---------- Materials provided ----------

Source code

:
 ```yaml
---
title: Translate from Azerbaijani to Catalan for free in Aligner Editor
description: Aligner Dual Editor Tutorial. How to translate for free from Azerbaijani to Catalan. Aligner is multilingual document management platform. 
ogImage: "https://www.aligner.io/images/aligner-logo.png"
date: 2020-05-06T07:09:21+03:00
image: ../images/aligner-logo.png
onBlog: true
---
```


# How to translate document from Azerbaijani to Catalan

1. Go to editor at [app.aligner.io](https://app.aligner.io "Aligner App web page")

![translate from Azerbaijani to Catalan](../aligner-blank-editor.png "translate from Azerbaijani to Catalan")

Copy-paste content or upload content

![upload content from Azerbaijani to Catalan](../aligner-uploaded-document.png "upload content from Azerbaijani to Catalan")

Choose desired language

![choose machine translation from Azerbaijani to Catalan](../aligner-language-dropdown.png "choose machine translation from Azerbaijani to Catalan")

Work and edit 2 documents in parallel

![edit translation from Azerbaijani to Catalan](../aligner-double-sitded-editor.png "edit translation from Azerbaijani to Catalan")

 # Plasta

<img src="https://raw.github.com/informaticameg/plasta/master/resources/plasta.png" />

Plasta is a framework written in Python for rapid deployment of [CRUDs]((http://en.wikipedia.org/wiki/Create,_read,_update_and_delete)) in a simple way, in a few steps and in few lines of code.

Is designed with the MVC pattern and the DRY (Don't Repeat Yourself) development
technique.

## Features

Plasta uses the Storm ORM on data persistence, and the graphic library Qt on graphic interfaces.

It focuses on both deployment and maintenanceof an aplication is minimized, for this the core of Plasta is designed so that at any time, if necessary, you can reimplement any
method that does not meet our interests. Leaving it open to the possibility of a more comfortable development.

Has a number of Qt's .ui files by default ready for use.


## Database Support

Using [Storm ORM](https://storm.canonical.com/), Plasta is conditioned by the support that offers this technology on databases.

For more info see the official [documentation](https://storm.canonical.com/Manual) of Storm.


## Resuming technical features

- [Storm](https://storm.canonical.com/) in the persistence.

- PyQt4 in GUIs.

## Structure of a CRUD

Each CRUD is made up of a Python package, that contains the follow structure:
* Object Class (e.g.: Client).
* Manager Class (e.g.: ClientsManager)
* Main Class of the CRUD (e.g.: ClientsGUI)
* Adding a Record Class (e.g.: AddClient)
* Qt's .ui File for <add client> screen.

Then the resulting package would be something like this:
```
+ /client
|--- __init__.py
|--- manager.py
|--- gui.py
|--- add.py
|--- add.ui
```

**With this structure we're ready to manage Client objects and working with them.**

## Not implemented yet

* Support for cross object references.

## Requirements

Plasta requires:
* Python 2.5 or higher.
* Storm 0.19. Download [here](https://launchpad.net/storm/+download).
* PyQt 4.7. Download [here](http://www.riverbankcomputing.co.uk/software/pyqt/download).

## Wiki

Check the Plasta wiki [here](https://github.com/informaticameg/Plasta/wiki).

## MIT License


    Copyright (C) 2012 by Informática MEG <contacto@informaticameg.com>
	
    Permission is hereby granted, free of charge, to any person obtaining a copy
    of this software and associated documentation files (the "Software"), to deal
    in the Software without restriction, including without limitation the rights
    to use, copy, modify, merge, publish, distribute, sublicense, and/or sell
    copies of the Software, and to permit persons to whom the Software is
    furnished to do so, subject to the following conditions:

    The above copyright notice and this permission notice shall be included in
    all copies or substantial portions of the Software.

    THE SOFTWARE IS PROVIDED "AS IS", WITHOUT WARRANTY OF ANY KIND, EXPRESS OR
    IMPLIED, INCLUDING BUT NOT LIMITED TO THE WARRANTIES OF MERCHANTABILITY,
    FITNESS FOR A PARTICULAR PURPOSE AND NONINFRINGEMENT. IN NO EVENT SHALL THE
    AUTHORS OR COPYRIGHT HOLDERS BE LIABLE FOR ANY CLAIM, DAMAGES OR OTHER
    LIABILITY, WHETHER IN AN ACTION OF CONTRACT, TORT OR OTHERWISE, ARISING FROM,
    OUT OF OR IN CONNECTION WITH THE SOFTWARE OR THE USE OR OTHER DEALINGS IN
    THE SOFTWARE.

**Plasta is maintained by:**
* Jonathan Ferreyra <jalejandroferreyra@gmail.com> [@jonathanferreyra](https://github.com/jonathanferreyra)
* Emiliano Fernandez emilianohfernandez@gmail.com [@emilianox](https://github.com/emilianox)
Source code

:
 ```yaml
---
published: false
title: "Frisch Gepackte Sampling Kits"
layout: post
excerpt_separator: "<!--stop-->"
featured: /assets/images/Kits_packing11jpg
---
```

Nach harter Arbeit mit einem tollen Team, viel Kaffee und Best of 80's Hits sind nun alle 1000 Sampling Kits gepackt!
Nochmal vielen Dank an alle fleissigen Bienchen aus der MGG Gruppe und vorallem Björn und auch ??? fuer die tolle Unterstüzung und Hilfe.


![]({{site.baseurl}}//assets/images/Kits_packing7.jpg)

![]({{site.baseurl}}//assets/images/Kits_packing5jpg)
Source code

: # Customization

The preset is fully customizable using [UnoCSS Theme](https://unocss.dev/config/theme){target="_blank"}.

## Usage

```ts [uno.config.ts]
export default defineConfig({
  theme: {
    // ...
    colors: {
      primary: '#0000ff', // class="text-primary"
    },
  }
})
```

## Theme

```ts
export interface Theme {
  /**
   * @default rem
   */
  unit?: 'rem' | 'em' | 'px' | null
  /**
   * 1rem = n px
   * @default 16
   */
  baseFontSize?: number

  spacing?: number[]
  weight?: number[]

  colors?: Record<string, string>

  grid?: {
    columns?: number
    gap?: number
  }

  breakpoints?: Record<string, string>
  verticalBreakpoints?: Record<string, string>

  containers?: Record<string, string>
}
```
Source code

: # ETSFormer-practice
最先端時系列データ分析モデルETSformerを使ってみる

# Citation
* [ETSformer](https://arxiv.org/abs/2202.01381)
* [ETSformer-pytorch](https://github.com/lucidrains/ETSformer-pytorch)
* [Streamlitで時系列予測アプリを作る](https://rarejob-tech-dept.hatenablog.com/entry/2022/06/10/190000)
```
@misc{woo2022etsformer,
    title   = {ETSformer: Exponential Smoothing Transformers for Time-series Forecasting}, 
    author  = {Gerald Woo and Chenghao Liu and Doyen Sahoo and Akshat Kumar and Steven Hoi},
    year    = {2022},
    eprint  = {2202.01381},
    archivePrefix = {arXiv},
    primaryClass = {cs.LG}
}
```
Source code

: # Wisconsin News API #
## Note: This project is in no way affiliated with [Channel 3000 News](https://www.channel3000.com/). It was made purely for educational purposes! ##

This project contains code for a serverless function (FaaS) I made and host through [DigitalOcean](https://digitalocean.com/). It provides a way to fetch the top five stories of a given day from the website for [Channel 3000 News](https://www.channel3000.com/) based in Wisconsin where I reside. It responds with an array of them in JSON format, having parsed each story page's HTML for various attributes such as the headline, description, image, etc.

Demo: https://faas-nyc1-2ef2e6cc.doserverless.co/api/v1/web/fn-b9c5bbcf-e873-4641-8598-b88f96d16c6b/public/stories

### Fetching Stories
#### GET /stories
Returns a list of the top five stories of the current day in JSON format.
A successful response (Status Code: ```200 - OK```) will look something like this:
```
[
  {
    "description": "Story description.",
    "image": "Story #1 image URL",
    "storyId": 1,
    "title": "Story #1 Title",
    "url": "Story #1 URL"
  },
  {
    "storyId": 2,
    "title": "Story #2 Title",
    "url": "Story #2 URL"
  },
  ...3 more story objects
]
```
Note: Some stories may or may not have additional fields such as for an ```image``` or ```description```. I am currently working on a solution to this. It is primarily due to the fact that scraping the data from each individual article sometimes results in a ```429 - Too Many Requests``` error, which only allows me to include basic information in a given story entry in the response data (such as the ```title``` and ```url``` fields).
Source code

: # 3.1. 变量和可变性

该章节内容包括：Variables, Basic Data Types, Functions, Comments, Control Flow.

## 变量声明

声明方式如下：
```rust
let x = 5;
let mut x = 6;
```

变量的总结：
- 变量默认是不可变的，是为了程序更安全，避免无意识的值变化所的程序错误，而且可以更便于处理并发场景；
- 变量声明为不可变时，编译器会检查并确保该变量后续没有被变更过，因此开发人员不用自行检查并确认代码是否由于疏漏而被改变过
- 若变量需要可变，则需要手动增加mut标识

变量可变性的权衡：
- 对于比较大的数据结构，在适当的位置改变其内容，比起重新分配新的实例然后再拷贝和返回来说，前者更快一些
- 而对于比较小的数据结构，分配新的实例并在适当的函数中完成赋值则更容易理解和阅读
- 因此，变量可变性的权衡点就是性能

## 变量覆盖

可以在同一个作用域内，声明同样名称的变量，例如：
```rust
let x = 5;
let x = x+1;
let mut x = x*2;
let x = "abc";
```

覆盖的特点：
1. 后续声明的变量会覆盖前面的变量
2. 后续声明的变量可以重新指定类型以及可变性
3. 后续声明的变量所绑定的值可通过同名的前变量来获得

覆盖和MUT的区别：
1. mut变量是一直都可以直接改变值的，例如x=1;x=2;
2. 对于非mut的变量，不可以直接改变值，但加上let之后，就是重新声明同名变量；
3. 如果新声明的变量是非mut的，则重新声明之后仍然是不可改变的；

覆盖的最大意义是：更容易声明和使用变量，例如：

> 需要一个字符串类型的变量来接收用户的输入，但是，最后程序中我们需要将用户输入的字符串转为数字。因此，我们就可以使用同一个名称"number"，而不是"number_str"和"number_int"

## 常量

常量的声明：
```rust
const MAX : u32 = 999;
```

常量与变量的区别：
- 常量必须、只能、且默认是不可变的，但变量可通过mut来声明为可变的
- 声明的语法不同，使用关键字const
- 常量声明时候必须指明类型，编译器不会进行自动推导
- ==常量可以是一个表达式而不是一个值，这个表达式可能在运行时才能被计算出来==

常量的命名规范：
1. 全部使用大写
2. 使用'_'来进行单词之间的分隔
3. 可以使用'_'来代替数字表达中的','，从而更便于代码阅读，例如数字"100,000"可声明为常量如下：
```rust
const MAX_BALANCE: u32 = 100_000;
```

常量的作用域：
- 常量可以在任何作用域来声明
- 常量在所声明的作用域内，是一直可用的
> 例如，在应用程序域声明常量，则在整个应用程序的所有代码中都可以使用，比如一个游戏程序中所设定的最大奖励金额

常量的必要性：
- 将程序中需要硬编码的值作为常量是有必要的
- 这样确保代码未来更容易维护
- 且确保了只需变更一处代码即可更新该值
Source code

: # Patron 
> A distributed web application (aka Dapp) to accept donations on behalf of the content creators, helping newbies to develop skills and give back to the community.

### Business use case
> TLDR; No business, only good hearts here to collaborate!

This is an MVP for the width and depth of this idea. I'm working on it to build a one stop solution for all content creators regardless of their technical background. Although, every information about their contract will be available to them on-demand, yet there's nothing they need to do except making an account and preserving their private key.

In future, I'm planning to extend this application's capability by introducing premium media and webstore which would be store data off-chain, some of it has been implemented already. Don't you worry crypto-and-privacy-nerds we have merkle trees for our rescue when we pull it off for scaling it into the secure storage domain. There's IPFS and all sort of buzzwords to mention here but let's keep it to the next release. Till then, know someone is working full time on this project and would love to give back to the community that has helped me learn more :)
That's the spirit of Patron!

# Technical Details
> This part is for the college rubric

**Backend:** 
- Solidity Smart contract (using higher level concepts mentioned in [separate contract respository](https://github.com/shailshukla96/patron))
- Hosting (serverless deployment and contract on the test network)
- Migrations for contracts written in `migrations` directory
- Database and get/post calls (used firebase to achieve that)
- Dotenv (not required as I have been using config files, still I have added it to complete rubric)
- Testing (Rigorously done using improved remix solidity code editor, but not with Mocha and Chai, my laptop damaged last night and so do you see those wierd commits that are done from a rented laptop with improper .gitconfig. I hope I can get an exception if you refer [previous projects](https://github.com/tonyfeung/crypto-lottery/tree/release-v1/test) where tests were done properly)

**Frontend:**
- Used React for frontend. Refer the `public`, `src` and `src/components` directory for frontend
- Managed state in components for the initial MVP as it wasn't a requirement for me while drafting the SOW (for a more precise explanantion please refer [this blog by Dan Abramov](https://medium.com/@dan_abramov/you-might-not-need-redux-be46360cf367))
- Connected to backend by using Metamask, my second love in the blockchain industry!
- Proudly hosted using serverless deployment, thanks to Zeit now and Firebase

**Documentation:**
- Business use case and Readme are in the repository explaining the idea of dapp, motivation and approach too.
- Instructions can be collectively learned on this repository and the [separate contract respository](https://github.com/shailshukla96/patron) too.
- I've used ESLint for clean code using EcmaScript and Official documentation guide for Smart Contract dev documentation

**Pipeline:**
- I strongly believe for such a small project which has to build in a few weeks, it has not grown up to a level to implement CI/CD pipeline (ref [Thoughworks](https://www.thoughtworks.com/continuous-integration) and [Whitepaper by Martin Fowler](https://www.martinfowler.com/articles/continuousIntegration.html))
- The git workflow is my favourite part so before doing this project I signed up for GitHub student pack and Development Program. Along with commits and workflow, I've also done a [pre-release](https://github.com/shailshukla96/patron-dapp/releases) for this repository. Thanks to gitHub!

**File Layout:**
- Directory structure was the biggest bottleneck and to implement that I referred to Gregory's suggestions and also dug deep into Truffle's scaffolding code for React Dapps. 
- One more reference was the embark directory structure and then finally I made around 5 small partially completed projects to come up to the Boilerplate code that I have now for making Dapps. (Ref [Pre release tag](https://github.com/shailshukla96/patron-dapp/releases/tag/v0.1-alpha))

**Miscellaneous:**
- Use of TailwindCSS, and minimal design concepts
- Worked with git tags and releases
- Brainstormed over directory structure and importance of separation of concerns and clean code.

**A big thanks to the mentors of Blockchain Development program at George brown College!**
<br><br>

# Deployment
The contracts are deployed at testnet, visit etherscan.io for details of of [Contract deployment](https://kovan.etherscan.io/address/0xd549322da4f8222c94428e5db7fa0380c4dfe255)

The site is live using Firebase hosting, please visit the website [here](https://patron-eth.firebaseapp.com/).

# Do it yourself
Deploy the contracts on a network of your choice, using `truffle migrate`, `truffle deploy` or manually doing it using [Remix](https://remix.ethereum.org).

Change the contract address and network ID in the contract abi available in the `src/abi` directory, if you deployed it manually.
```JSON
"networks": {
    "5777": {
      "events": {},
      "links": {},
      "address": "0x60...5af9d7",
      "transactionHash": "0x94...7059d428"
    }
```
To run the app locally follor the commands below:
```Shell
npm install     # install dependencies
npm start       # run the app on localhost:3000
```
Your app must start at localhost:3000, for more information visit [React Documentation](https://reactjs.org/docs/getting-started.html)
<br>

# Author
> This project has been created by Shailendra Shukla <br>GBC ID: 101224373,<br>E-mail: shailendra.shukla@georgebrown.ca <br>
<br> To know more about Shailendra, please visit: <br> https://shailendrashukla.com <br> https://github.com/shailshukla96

----------

(Your instructions) A complete answer lists each line of the data that holds the word "baseurl".

(Written solution)
![]({{site.baseurl}}//assets/images/Kits_packing7.jpg)
![]({{site.baseurl}}//assets/images/Kits_packing5jpg)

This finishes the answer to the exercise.